Saved entries
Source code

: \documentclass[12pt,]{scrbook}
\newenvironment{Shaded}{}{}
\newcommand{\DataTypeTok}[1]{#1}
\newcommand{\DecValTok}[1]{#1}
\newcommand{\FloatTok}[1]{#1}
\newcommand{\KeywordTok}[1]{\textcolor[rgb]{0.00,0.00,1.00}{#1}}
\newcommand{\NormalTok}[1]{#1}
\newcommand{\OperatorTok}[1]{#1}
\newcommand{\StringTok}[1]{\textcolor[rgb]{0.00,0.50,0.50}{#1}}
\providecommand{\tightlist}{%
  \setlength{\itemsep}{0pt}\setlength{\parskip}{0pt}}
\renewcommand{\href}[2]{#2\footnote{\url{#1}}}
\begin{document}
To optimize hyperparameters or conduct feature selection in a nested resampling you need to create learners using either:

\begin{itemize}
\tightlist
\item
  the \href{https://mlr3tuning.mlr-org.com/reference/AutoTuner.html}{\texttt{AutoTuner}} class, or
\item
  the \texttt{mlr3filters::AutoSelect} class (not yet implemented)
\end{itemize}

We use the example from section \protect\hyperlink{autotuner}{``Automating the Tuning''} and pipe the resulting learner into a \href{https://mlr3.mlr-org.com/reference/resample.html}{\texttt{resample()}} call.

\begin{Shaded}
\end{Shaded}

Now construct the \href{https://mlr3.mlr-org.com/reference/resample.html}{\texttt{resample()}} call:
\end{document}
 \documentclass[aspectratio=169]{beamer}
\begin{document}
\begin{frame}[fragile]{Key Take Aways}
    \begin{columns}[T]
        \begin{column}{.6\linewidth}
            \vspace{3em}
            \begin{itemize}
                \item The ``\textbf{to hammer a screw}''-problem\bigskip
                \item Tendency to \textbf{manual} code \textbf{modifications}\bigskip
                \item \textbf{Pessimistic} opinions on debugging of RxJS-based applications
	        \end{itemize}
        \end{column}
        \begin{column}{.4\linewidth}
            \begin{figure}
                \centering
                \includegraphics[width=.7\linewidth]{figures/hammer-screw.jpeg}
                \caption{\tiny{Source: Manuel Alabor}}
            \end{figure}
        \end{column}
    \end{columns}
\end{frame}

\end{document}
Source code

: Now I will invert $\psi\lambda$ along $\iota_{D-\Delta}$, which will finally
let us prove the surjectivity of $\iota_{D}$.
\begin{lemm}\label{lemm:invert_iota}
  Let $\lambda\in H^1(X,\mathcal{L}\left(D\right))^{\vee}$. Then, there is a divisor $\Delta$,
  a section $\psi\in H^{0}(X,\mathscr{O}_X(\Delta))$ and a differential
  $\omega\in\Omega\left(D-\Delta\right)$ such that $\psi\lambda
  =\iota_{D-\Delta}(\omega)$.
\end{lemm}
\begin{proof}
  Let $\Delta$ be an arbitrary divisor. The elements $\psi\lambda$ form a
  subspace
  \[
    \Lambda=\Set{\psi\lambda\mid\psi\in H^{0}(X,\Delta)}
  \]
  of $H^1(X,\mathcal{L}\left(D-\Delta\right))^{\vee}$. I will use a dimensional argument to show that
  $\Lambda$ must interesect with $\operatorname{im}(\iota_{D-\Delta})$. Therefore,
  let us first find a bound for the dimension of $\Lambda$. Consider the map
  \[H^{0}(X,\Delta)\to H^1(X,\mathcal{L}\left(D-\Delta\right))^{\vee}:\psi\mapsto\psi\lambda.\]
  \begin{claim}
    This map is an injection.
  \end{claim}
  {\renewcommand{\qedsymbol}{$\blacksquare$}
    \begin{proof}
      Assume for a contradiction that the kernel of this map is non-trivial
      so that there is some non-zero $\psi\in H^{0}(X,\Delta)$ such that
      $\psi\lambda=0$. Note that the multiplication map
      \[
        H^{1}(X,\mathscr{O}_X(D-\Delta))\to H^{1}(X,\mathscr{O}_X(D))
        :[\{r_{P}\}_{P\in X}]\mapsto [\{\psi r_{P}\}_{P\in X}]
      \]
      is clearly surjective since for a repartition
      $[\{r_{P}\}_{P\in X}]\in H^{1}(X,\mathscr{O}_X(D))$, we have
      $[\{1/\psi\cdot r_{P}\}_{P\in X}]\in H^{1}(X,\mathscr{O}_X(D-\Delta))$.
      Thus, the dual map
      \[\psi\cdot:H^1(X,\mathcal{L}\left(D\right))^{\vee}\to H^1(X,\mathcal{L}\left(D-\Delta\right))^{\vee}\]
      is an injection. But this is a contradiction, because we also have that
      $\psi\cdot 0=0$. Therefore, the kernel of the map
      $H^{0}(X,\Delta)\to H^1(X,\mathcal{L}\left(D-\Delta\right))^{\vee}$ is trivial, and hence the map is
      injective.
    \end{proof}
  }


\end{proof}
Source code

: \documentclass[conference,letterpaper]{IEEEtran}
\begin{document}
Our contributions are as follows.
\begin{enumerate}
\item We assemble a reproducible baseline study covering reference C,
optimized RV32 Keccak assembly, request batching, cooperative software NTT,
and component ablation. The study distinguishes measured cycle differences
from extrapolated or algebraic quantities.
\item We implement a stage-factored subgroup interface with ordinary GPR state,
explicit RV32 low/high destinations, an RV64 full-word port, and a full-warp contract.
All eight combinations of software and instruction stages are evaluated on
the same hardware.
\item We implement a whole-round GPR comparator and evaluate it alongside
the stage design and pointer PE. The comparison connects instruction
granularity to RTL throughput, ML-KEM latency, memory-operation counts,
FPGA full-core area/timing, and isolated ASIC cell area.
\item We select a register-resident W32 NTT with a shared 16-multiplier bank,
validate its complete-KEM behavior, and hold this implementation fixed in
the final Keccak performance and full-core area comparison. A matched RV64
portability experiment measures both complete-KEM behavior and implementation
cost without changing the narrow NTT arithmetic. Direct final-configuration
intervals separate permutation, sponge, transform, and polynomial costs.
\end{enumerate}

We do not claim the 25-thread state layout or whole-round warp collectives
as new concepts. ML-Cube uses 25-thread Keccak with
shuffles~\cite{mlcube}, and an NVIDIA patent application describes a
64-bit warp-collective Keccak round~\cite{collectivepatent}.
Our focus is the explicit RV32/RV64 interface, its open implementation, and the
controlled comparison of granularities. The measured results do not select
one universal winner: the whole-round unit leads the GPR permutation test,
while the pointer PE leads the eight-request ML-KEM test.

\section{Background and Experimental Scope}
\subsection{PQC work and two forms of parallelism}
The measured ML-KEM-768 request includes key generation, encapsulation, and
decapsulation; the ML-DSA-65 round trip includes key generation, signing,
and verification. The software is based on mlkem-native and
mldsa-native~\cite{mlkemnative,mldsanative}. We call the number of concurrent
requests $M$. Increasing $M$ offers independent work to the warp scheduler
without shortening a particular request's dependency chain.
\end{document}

TASK
Within the data above, how many lines include "hammer"? The number alone is the answer.

ANSWER
2